Palm Said to Put Itself Up for Sale; Bids May Come This Week - jasonlbaptiste
http://www.bloomberg.com/apps/news?pid=20601087&sid=arvXvuu.DqW4
======
megaduck
Whoever buys Palm is getting a real prize. First of all, they get the entire
Palm patent portfolio, many of which Apple is infringing upon. Palm's been
doing the smartphone thing longer than almost anybody, and they've built up
quite a bit of IP along the way.

Palm also has sales channels with the three biggest US carriers (Verizon,
AT&T, Sprint), as well as carriers in Europe like SFR and O2. Bell (Canada)
gets tossed in for flavor.

Finally, there's WebOS. While WebOS launched rather immature, it's been
developing incredibly rapidly. The OS in its current state is incredibly
capable, and a joy for both developers and users. It's more usable than
Android, more capable than the iPhone (even after OS 4), and blows Blackberry
out of the water in almost every respect.

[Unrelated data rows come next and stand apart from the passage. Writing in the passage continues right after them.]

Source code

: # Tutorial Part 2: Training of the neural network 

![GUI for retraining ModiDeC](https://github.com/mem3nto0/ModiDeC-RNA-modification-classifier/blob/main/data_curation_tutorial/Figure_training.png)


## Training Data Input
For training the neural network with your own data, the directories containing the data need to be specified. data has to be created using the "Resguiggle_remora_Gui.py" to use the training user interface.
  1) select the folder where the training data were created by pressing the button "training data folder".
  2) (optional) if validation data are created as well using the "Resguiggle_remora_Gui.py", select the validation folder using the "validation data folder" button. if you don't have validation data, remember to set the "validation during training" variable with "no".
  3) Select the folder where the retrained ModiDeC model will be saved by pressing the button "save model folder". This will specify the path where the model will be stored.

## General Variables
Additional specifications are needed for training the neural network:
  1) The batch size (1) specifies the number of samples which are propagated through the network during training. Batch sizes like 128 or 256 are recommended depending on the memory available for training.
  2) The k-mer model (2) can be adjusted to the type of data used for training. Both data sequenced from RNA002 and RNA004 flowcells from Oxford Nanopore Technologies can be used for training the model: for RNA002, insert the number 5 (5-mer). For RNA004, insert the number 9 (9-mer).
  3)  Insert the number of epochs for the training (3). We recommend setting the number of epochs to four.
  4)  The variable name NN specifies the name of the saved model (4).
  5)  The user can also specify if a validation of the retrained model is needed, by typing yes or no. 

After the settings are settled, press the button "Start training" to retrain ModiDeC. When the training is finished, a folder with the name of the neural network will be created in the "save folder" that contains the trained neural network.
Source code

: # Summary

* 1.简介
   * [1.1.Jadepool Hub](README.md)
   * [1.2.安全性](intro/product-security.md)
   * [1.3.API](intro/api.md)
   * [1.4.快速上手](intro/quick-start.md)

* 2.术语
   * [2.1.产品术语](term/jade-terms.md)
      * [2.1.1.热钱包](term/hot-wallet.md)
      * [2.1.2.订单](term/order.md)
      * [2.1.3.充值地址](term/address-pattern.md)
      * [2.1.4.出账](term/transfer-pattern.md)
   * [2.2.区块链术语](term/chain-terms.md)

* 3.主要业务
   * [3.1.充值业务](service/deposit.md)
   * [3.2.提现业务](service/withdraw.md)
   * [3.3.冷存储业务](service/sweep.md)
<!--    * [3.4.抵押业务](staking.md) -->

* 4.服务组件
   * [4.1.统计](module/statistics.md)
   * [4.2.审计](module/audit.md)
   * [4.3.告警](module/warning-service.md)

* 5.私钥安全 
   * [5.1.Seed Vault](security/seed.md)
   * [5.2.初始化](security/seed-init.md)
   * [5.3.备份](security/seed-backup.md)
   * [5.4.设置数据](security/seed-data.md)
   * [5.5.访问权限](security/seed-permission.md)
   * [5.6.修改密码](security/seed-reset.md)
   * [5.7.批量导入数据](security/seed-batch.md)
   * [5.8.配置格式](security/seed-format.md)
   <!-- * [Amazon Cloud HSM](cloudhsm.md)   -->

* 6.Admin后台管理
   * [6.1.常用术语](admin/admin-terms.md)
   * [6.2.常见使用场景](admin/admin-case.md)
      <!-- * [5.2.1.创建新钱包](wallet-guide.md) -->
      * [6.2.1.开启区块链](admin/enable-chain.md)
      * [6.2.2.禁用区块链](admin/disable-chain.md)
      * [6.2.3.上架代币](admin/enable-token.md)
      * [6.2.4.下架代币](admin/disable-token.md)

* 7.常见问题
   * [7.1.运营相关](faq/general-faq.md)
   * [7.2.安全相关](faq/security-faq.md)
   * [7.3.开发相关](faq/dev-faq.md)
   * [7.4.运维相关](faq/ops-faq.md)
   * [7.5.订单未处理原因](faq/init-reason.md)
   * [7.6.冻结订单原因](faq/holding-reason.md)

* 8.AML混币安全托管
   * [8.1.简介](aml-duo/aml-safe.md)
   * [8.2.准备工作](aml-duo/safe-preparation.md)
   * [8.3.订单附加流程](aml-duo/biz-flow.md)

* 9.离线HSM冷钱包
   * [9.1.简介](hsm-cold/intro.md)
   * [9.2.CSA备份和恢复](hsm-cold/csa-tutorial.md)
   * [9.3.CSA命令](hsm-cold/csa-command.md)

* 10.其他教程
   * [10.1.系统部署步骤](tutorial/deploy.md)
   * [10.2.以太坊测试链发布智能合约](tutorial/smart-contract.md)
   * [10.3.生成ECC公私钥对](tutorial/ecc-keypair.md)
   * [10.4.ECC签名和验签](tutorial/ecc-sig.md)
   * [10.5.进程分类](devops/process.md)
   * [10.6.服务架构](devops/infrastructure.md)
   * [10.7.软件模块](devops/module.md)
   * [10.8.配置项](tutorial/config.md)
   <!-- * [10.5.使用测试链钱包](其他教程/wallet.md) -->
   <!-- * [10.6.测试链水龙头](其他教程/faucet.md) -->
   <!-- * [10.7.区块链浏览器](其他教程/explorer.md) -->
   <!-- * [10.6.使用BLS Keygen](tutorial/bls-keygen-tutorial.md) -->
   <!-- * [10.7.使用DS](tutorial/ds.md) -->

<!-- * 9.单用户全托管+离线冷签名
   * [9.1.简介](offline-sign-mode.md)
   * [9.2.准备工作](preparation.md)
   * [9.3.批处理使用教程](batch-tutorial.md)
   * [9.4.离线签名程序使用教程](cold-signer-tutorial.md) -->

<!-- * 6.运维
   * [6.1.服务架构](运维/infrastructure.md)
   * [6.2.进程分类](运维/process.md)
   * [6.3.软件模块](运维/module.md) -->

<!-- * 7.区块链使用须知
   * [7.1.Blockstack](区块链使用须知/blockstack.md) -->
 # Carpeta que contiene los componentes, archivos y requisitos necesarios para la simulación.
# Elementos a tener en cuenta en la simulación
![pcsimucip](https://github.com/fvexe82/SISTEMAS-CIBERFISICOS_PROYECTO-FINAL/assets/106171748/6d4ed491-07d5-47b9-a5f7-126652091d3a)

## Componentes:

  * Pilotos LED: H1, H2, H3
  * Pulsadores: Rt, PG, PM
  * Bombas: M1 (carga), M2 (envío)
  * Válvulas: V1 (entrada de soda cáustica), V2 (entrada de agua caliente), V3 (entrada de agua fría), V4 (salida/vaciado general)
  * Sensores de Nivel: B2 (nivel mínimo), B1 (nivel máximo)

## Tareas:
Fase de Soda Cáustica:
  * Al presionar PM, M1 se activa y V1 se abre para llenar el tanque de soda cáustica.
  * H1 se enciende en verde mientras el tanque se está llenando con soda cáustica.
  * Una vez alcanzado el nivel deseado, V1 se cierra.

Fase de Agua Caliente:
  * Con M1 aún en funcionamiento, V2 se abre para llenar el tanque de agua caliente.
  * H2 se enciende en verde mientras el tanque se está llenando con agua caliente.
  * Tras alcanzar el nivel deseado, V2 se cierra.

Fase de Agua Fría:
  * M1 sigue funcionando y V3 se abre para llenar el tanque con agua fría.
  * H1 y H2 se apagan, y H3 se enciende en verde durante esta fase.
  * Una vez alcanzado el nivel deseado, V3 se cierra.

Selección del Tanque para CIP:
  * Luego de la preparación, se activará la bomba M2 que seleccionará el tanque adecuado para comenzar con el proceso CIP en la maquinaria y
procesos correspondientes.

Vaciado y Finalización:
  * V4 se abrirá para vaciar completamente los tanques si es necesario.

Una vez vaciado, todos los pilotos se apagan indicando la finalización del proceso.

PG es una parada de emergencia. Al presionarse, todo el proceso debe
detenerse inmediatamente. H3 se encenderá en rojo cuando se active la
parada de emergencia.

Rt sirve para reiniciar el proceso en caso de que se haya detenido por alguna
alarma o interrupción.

What Palm's missing is solid hardware and enough runway to get developers
online. They won't have all their developer tools up until this summer, and
it's questionable whether they've got enough cash to get past fall.

I hope that whoever acquires them doesn't kill WebOS. I'm an _extremely_
satisfied Pre owner, and I dread the prospect of having to jump to Android or
the iPhone (shudder).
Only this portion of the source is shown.